View transformation robustness (VTR) is critical for deep-learning-based multi-view 3D object reconstruction models, which indicates the methods' stability under inputs with various view transformations. However, existing research seldom focused on view transformation robustness in multi-view 3D object reconstruction. One direct way to improve the models' VTR is to produce data with more view transformations and add them to model training. Recent progress on large vision models, particularly Stable Diffusion models, has provided great potential for generating 3D models or synthesizing novel view images with only a single image input. Directly deploying these models at inference consumes heavy computation resources and their robustness to view transformations is not guaranteed either. To fully utilize the power of Stable Diffusion models without extra inference computation burdens, we propose to generate novel views with Stable Diffusion models for better view transformation robustness.

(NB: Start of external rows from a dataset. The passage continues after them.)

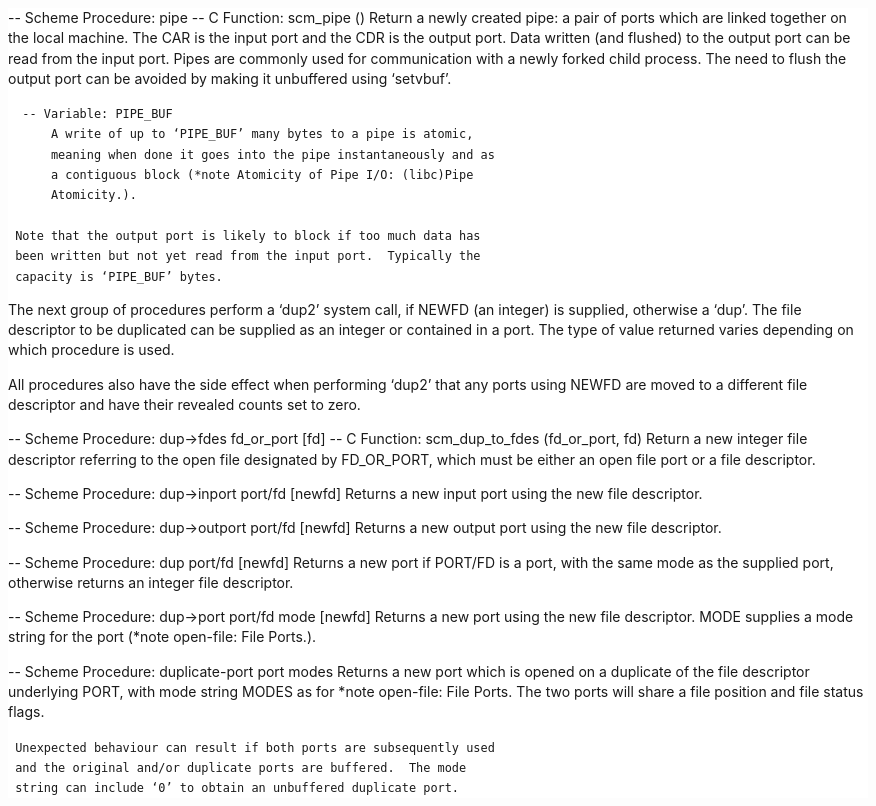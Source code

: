  -- Scheme Procedure: pipe
 -- C Function: scm_pipe ()
     Return a newly created pipe: a pair of ports which are linked
     together on the local machine.  The CAR is the input port and the
     CDR is the output port.  Data written (and flushed) to the output
     port can be read from the input port.  Pipes are commonly used for
     communication with a newly forked child process.  The need to flush
     the output port can be avoided by making it unbuffered using
     ‘setvbuf’.

      -- Variable: PIPE_BUF
          A write of up to ‘PIPE_BUF’ many bytes to a pipe is atomic,
          meaning when done it goes into the pipe instantaneously and as
          a contiguous block (*note Atomicity of Pipe I/O: (libc)Pipe
          Atomicity.).

     Note that the output port is likely to block if too much data has
     been written but not yet read from the input port.  Typically the
     capacity is ‘PIPE_BUF’ bytes.

   The next group of procedures perform a ‘dup2’ system call, if NEWFD
(an integer) is supplied, otherwise a ‘dup’.  The file descriptor to be
duplicated can be supplied as an integer or contained in a port.  The
type of value returned varies depending on which procedure is used.

   All procedures also have the side effect when performing ‘dup2’ that
any ports using NEWFD are moved to a different file descriptor and have
their revealed counts set to zero.

 -- Scheme Procedure: dup->fdes fd_or_port [fd]
 -- C Function: scm_dup_to_fdes (fd_or_port, fd)
     Return a new integer file descriptor referring to the open file
     designated by FD_OR_PORT, which must be either an open file port or
     a file descriptor.

 -- Scheme Procedure: dup->inport port/fd [newfd]
     Returns a new input port using the new file descriptor.

 -- Scheme Procedure: dup->outport port/fd [newfd]
     Returns a new output port using the new file descriptor.

 -- Scheme Procedure: dup port/fd [newfd]
     Returns a new port if PORT/FD is a port, with the same mode as the
     supplied port, otherwise returns an integer file descriptor.

 -- Scheme Procedure: dup->port port/fd mode [newfd]
     Returns a new port using the new file descriptor.  MODE supplies a
     mode string for the port (*note open-file: File Ports.).

 -- Scheme Procedure: duplicate-port port modes
     Returns a new port which is opened on a duplicate of the file
     descriptor underlying PORT, with mode string MODES as for *note
     open-file: File Ports.  The two ports will share a file position
     and file status flags.

     Unexpected behaviour can result if both ports are subsequently used
     and the original and/or duplicate ports are buffered.  The mode
     string can include ‘0’ to obtain an unbuffered duplicate port.
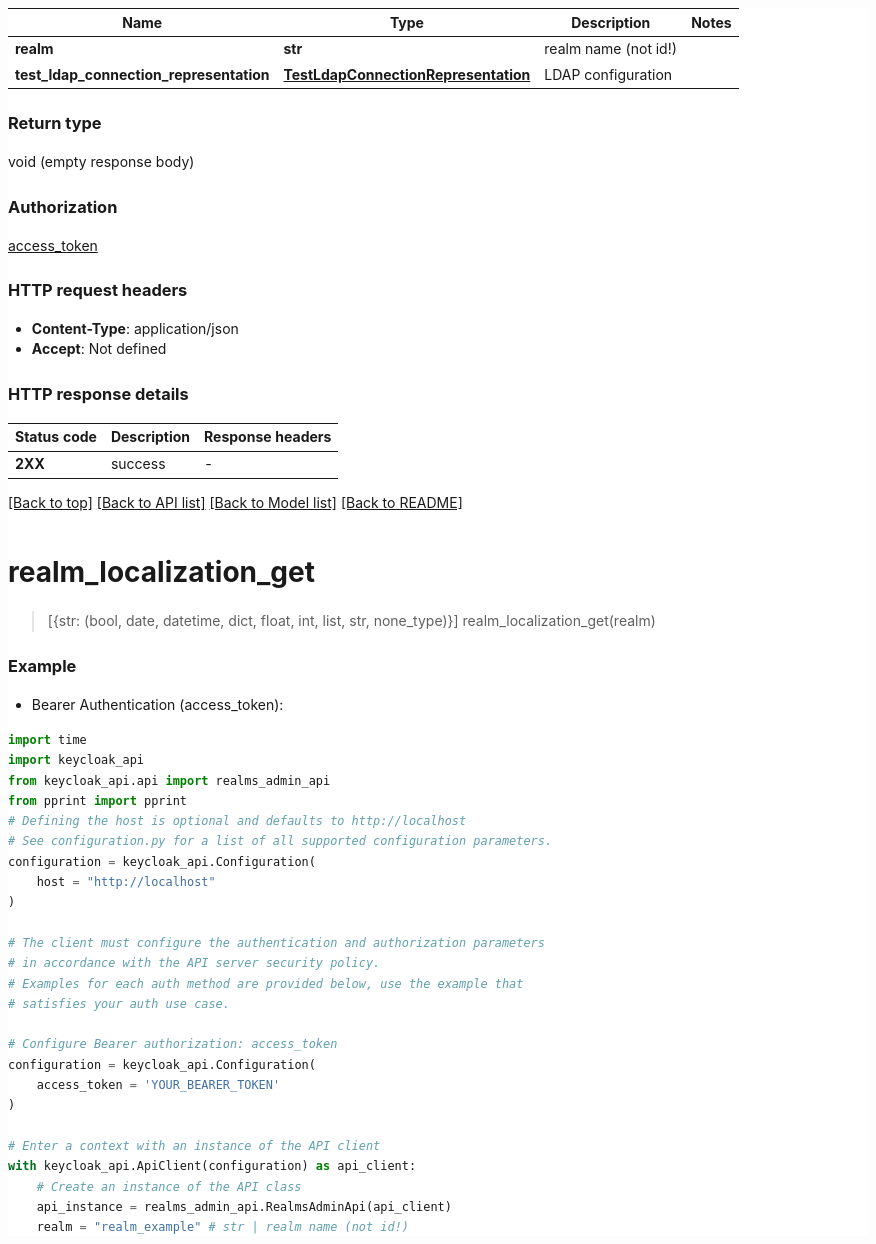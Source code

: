 Name | Type | Description  | Notes
------------- | ------------- | ------------- | -------------
 **realm** | **str**| realm name (not id!) |
 **test_ldap_connection_representation** | [**TestLdapConnectionRepresentation**](TestLdapConnectionRepresentation.md)| LDAP configuration |

### Return type

void (empty response body)

### Authorization

[access_token](../README.md#access_token)

### HTTP request headers

 - **Content-Type**: application/json
 - **Accept**: Not defined


### HTTP response details

| Status code | Description | Response headers |
|-------------|-------------|------------------|
**2XX** | success |  -  |

[[Back to top]](#) [[Back to API list]](../README.md#documentation-for-api-endpoints) [[Back to Model list]](../README.md#documentation-for-models) [[Back to README]](../README.md)

# **realm_localization_get**
> [{str: (bool, date, datetime, dict, float, int, list, str, none_type)}] realm_localization_get(realm)



### Example

* Bearer Authentication (access_token):

```python
import time
import keycloak_api
from keycloak_api.api import realms_admin_api
from pprint import pprint
# Defining the host is optional and defaults to http://localhost
# See configuration.py for a list of all supported configuration parameters.
configuration = keycloak_api.Configuration(
    host = "http://localhost"
)

# The client must configure the authentication and authorization parameters
# in accordance with the API server security policy.
# Examples for each auth method are provided below, use the example that
# satisfies your auth use case.

# Configure Bearer authorization: access_token
configuration = keycloak_api.Configuration(
    access_token = 'YOUR_BEARER_TOKEN'
)

# Enter a context with an instance of the API client
with keycloak_api.ApiClient(configuration) as api_client:
    # Create an instance of the API class
    api_instance = realms_admin_api.RealmsAdminApi(api_client)
    realm = "realm_example" # str | realm name (not id!)

```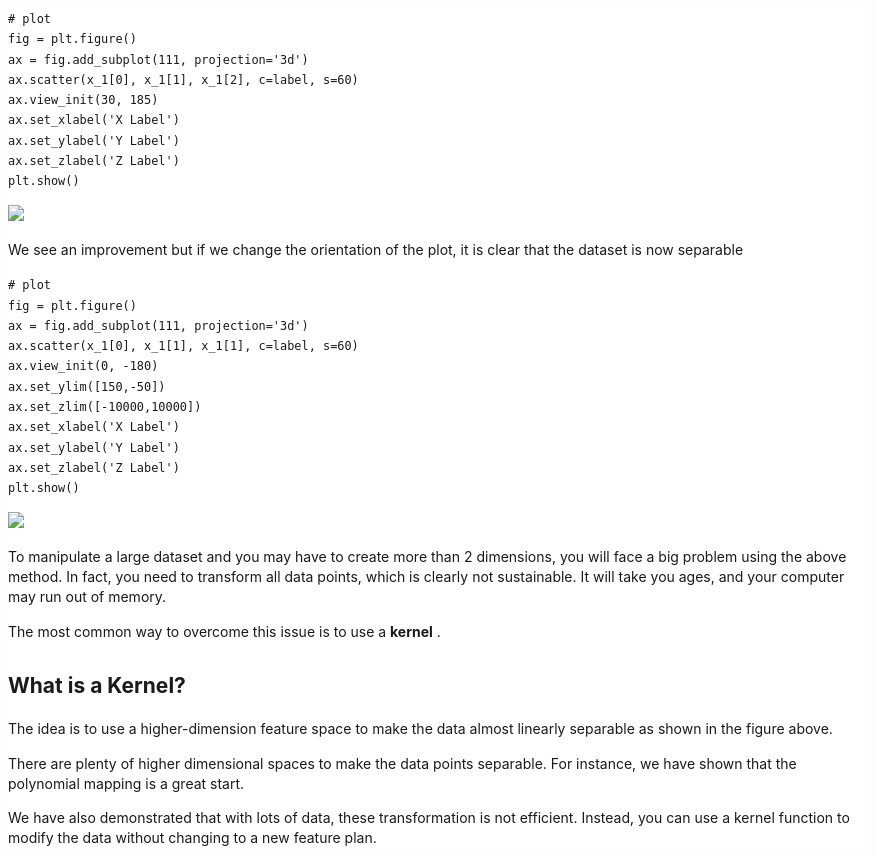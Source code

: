     
    # plot
    fig = plt.figure()
    ax = fig.add_subplot(111, projection='3d')
    ax.scatter(x_1[0], x_1[1], x_1[2], c=label, s=60)
    ax.view_init(30, 185)
    ax.set_xlabel('X Label')
    ax.set_ylabel('Y Label')
    ax.set_zlabel('Z Label')
    plt.show()


![](https://github.com/thomaspernet/Tensorflow/raw/master/tensorflow/18_kernel_income_v4_files/image010.png)

We see an improvement but if we change the orientation of the plot, it is
clear that the dataset is now separable


    
    # plot
    fig = plt.figure()
    ax = fig.add_subplot(111, projection='3d')
    ax.scatter(x_1[0], x_1[1], x_1[1], c=label, s=60)
    ax.view_init(0, -180)
    ax.set_ylim([150,-50])
    ax.set_zlim([-10000,10000])
    ax.set_xlabel('X Label')
    ax.set_ylabel('Y Label')
    ax.set_zlabel('Z Label')
    plt.show()


![](https://github.com/thomaspernet/Tensorflow/raw/master/tensorflow/18_kernel_income_v4_files/image011.png)

To manipulate a large dataset and you may have to create more than 2
dimensions, you will face a big problem using the above method. In fact, you
need to transform all data points, which is clearly not sustainable. It will
take you ages, and your computer may run out of memory.

The most common way to overcome this issue is to use a **kernel** .

##  What is a Kernel?

The idea is to use a higher-dimension feature space to make the data almost
linearly separable as shown in the figure above.

There are plenty of higher dimensional spaces to make the data points
separable. For instance, we have shown that the polynomial mapping is a great
start.

We have also demonstrated that with lots of data, these transformation is not
efficient. Instead, you can use a kernel function to modify the data without
changing to a new feature plan.

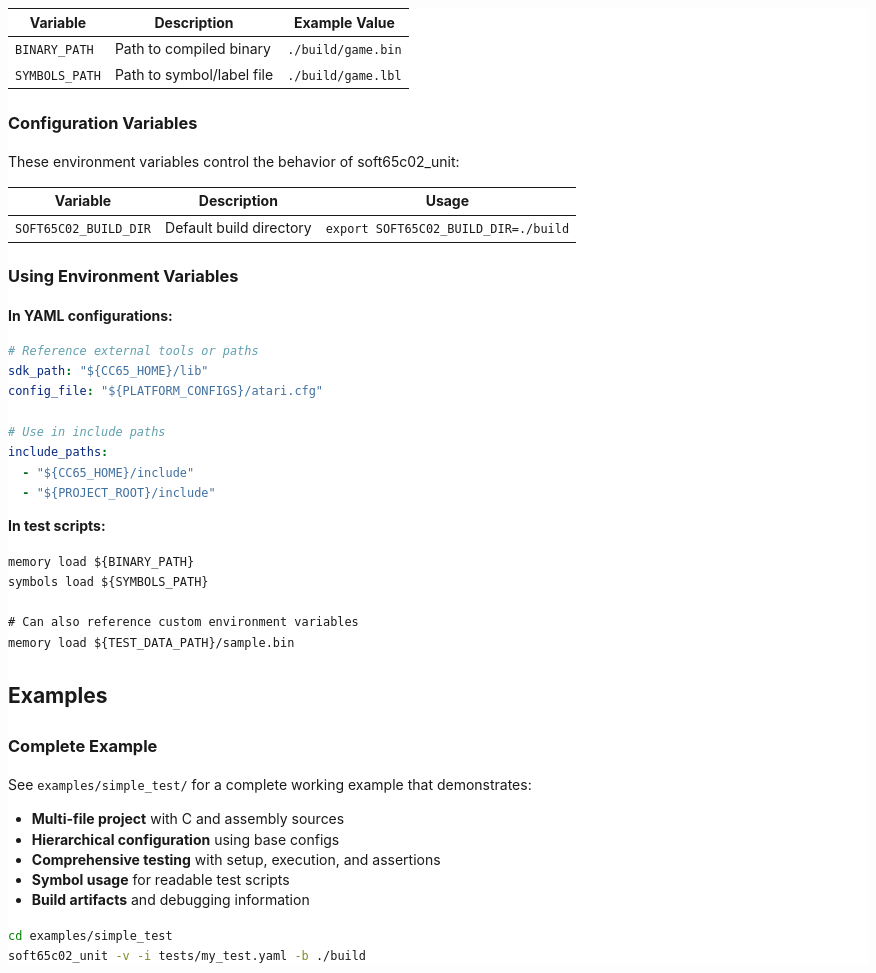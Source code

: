 | Variable | Description | Example Value |
|----------|-------------|---------------|
| `BINARY_PATH` | Path to compiled binary | `./build/game.bin` |
| `SYMBOLS_PATH` | Path to symbol/label file | `./build/game.lbl` |

### Configuration Variables

These environment variables control the behavior of soft65c02_unit:

| Variable | Description | Usage |
|----------|-------------|-------|
| `SOFT65C02_BUILD_DIR` | Default build directory | `export SOFT65C02_BUILD_DIR=./build` |

### Using Environment Variables

**In YAML configurations:**
```yaml
# Reference external tools or paths
sdk_path: "${CC65_HOME}/lib"
config_file: "${PLATFORM_CONFIGS}/atari.cfg"

# Use in include paths
include_paths:
  - "${CC65_HOME}/include"
  - "${PROJECT_ROOT}/include"
```

**In test scripts:**
```
memory load ${BINARY_PATH}
symbols load ${SYMBOLS_PATH}

# Can also reference custom environment variables
memory load ${TEST_DATA_PATH}/sample.bin
```

## Examples

### Complete Example

See `examples/simple_test/` for a complete working example that demonstrates:

- **Multi-file project** with C and assembly sources
- **Hierarchical configuration** using base configs
- **Comprehensive testing** with setup, execution, and assertions
- **Symbol usage** for readable test scripts
- **Build artifacts** and debugging information

```bash
cd examples/simple_test
soft65c02_unit -v -i tests/my_test.yaml -b ./build
```
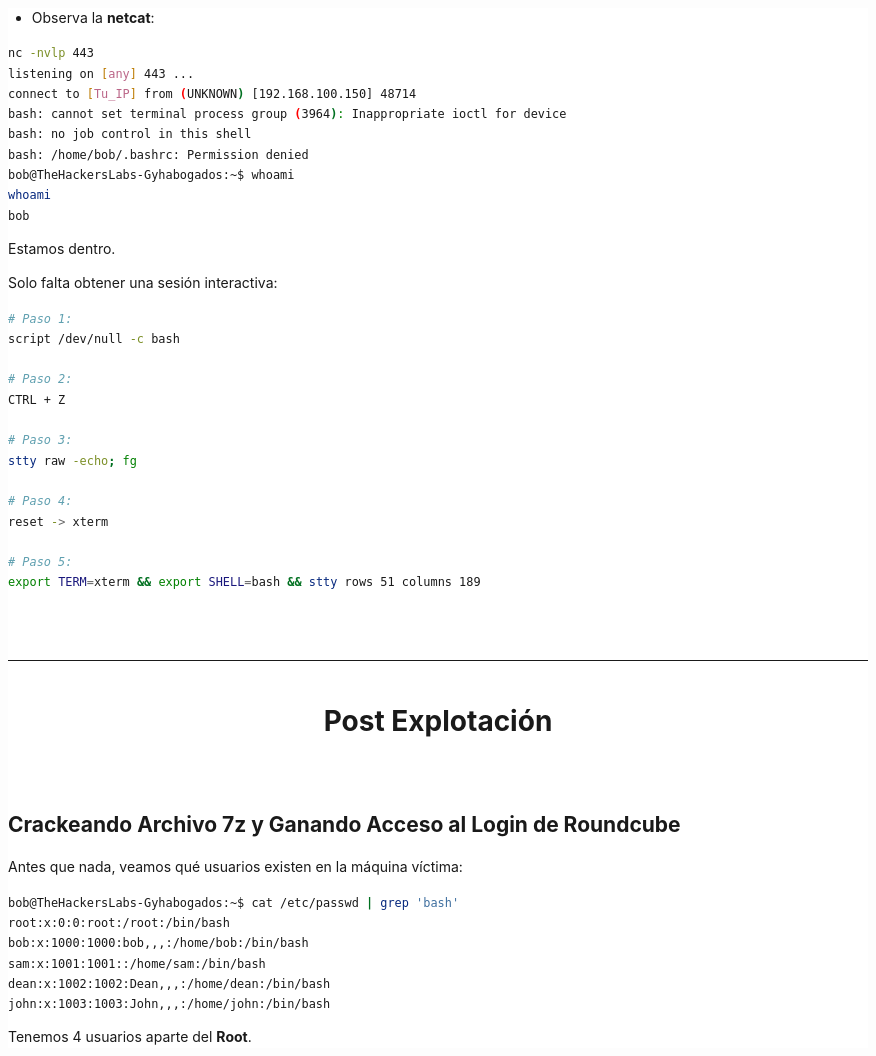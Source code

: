 * Observa la **netcat**:
```bash
nc -nvlp 443
listening on [any] 443 ...
connect to [Tu_IP] from (UNKNOWN) [192.168.100.150] 48714
bash: cannot set terminal process group (3964): Inappropriate ioctl for device
bash: no job control in this shell
bash: /home/bob/.bashrc: Permission denied
bob@TheHackersLabs-Gyhabogados:~$ whoami
whoami
bob
```
Estamos dentro.

Solo falta obtener una sesión interactiva:
```bash
# Paso 1:
script /dev/null -c bash

# Paso 2:
CTRL + Z

# Paso 3:
stty raw -echo; fg

# Paso 4:
reset -> xterm

# Paso 5:
export TERM=xterm && export SHELL=bash && stty rows 51 columns 189
```


<br>
<br>
<hr>
<div style="position: relative;">
  <h1 id="Post" style="text-align:center;">Post Explotación</h1>
</div>
<br>


<h2 id="Crack7z">Crackeando Archivo 7z y Ganando Acceso al Login de Roundcube</h2>

Antes que nada, veamos qué usuarios existen en la máquina víctima:
```bash
bob@TheHackersLabs-Gyhabogados:~$ cat /etc/passwd | grep 'bash'
root:x:0:0:root:/root:/bin/bash
bob:x:1000:1000:bob,,,:/home/bob:/bin/bash
sam:x:1001:1001::/home/sam:/bin/bash
dean:x:1002:1002:Dean,,,:/home/dean:/bin/bash
john:x:1003:1003:John,,,:/home/john:/bin/bash
```
Tenemos 4 usuarios aparte del **Root**.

Instead of synthesizing random views, we propose a reconstruction error-guided view selection method, which considers the reconstruction errors' spatial distribution of the 3D predictions and chooses the views that could cover the reconstruction errors as much as possible. The methods are trained and tested on sets with large view transformations to validate the 3D reconstruction models' robustness to view transformations. Extensive experiments demonstrate that the proposed method can outperform state-of-the-art 3D reconstruction methods and other view transformation robustness comparison methods. Code is available at: https://github.com/zqyq/VTR.

Paper Structure

This paper contains 16 sections, 3 equations, 7 figures, 6 tables.

Figures (7)

  • Figure 1: The method's main idea is to utilize the proposed reconstruction error-guided view selection method for selecting and generating viewpoints covering the most errors.
  • Figure 2: The pipeline of the method: first, the reconstruction error-guided view selection module chooses the views covering most reconstruction errors; then, the stable diffusion model works as a strong data platform for producing multi-view images of selected viewpoints; moreover, the new view images are added to finetune the 3D object reconstruction model. These steps are alternatively conducted and trained to increase the 3D reconstruction models' robustness to view transformations.
  • Figure 3: The view selection module: select views covering most errors and then sample based on selected views.
  • Figure 4: The 3D reconstruction results of Zero-1-to-3, which has weak robustness to view transformations.
  • Figure 5: The viewpoint distribution examples of our ShapeNet-VTR dataset. The blue dot is the object center.